- **ACTIVITY**:
Extract the lines of the material below, beginning with the first and ending with the line that holds "La salida de los". Skip every picture.

++++

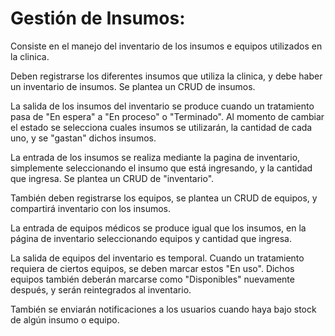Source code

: # Gestión de Insumos:

Consiste en el manejo del inventario de los insumos e equipos utilizados en la clinica.

Deben registrarse los diferentes insumos que utiliza la clinica, y debe haber un inventario de insumos. Se plantea un CRUD de insumos.

La salida de los insumos del inventario se produce cuando un tratamiento pasa de "En espera" a "En proceso" o "Terminado". Al momento de cambiar el estado se selecciona cuales insumos se utilizarán, la cantidad de cada uno, y se "gastan" dichos insumos.

La entrada de los insumos se realiza mediante la pagina de inventario, simplemente seleccionando el insumo que está ingresando, y la cantidad que ingresa. Se plantea un CRUD de "inventario".

También deben registrarse los equipos, se plantea un CRUD de equipos, y compartirá inventario con los insumos.

La entrada de equipos médicos se produce igual que los insumos, en la página de inventario seleccionando equipos y cantidad que ingresa.

La salida de equipos del inventario es temporal. Cuando un tratamiento requiera de ciertos equipos, se deben marcar estos "En uso". Dichos equipos también deberán marcarse como "Disponibles" nuevamente después, y serán reintegrados al inventario.

También se enviarán notificaciones a los usuarios cuando haya bajo stock de algún insumo o equipo.
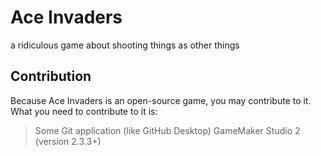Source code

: # Ace Invaders
a ridiculous game about shooting things as other things

## Contribution
Because Ace Invaders is an open-source game, you may contribute to it. What you need to contribute to it is:
> Some Git application (like GitHub Desktop)
> GameMaker Studio 2 (version 2.3.3+)
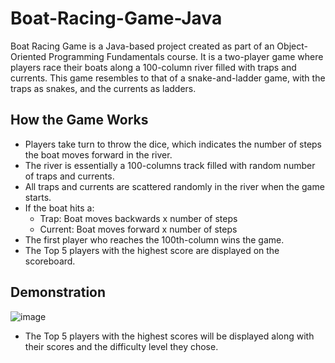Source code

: # Boat-Racing-Game-Java
Boat Racing Game is a Java-based project created as part of an Object-Oriented Programming Fundamentals course. It is a two-player game where players race their boats along a 100-column river filled with traps and currents. This game resembles to that of a snake-and-ladder game, with the traps as snakes, and the currents as ladders. 

## How the Game Works
* Players take turn to throw the dice, which indicates the number of steps the boat moves forward in the river.
* The river is essentially a 100-columns track filled with random number of traps and currents.
* All traps and currents are scattered randomly in the river when the game starts.
* If the boat hits a:
  - Trap: Boat moves backwards x number of steps
  - Current: Boat moves forward x number of steps
* The first player who reaches the 100th-column wins the game.
* The Top 5 players with the highest score are displayed on the scoreboard.

## Demonstration

![image](https://github.com/user-attachments/assets/c5674fcb-ac06-436f-9668-eed1022b040c)

* The Top 5 players with the highest scores will be displayed along with their scores and the difficulty level they chose.
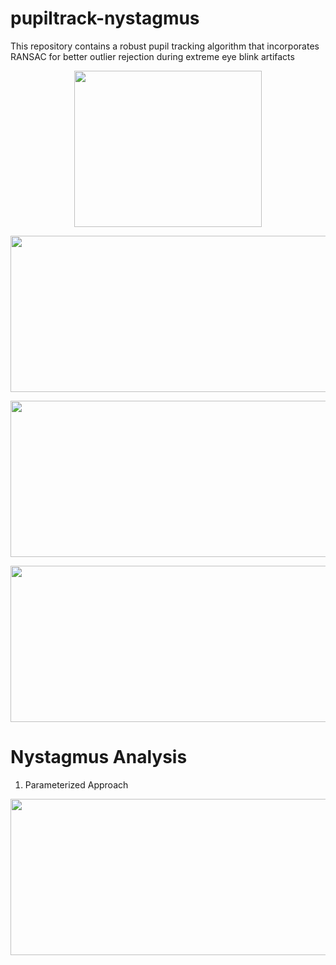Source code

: # pupiltrack-nystagmus
This repository contains a robust pupil tracking algorithm that incorporates RANSAC for better outlier rejection during extreme eye blink artifacts

<p align="center">
  <img width="300" height="250" src="https://github.com/nphilip1098/pupiltrack-nystagmus/blob/main/results/vogframes.jpg">
</p>

<p align="center">
  <img width="750" height="250" src="https://github.com/nphilip1098/pupiltrack-nystagmus/blob/main/results/ransacvnormal.png">
</p>

<p align="center">
  <img width="750" height="250" src="https://github.com/nphilip1098/pupiltrack-nystagmus/blob/main/results/ransacvsnormal1.png">
</p>

<p align="center">
  <img width="750" height="250" src="https://github.com/nphilip1098/pupiltrack-nystagmus/blob/main/results/Pupiltracker.jpg">
</p>

# Nystagmus Analysis
1. Parameterized Approach
<p align="center">
  <img width="750" height="250" src="https://github.com/nphilip1098/pupiltrack-nystagmus/blob/main/results/velores.jpg">
</p>




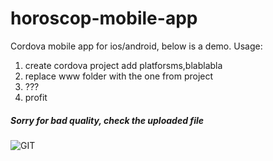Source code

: # horoscop-mobile-app
Cordova mobile app for ios/android, below is a demo.
Usage:
1. create cordova project add platforsms,blablabla
2. replace www folder with the one from project
3. ???
4. profit
##### Sorry for bad quality, check the uploaded file
![GIT](https://github.com/ni3k/horoscop-mobile-app/blob/master/gifdemo.gif)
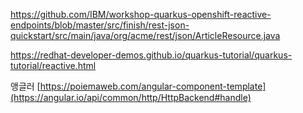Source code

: https://github.com/IBM/workshop-quarkus-openshift-reactive-endpoints/blob/master/src/finish/rest-json-quickstart/src/main/java/org/acme/rest/json/ArticleResource.java


https://redhat-developer-demos.github.io/quarkus-tutorial/quarkus-tutorial/reactive.html



앵글러
[https://poiemaweb.com/angular-component-template](https://angular.io/api/common/http/HttpBackend#handle)

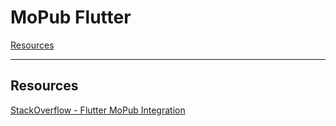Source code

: # MoPub Flutter

[Resources](#Resources)

---

## Resources

[StackOverflow - Flutter MoPub Integration](https://stackoverflow.com/questions/54116035/flutter-mopub-integration)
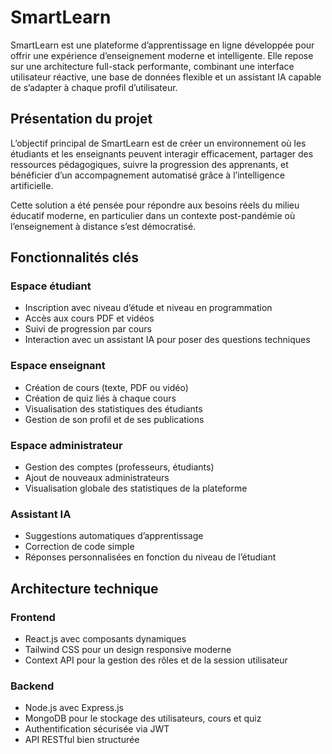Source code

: # SmartLearn

SmartLearn est une plateforme d’apprentissage en ligne développée pour offrir une expérience d’enseignement moderne et intelligente. Elle repose sur une architecture full-stack performante, combinant une interface utilisateur réactive, une base de données flexible et un assistant IA capable de s’adapter à chaque profil d’utilisateur.

## Présentation du projet

L’objectif principal de SmartLearn est de créer un environnement où les étudiants et les enseignants peuvent interagir efficacement, partager des ressources pédagogiques, suivre la progression des apprenants, et bénéficier d’un accompagnement automatisé grâce à l’intelligence artificielle.

Cette solution a été pensée pour répondre aux besoins réels du milieu éducatif moderne, en particulier dans un contexte post-pandémie où l’enseignement à distance s’est démocratisé.

## Fonctionnalités clés

### Espace étudiant
- Inscription avec niveau d’étude et niveau en programmation
- Accès aux cours PDF et vidéos
- Suivi de progression par cours
- Interaction avec un assistant IA pour poser des questions techniques

### Espace enseignant
- Création de cours (texte, PDF ou vidéo)
- Création de quiz liés à chaque cours
- Visualisation des statistiques des étudiants
- Gestion de son profil et de ses publications

### Espace administrateur
- Gestion des comptes (professeurs, étudiants)
- Ajout de nouveaux administrateurs
- Visualisation globale des statistiques de la plateforme

### Assistant IA
- Suggestions automatiques d’apprentissage
- Correction de code simple
- Réponses personnalisées en fonction du niveau de l’étudiant

## Architecture technique

### Frontend
- React.js avec composants dynamiques
- Tailwind CSS pour un design responsive moderne
- Context API pour la gestion des rôles et de la session utilisateur

### Backend
- Node.js avec Express.js
- MongoDB pour le stockage des utilisateurs, cours et quiz
- Authentification sécurisée via JWT
- API RESTful bien structurée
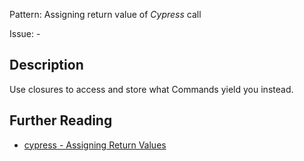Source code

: Pattern: Assigning return value of _Cypress_ call

Issue: -

## Description

Use closures to access and store what Commands yield you instead.

## Further Reading

* [cypress - Assigning Return Values](https://docs.cypress.io/guides/references/best-practices.html#Assigning-Return-Values)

++++

- **RESULT**:
Source code

: # Gestión de Insumos:

Consiste en el manejo del inventario de los insumos e equipos utilizados en la clinica.

Deben registrarse los diferentes insumos que utiliza la clinica, y debe haber un inventario de insumos. Se plantea un CRUD de insumos.

La salida de los insumos del inventario se produce cuando un tratamiento pasa de "En espera" a "En proceso" o "Terminado". Al momento de cambiar el estado se selecciona cuales insumos se utilizarán, la cantidad de cada uno, y se "gastan" dichos insumos.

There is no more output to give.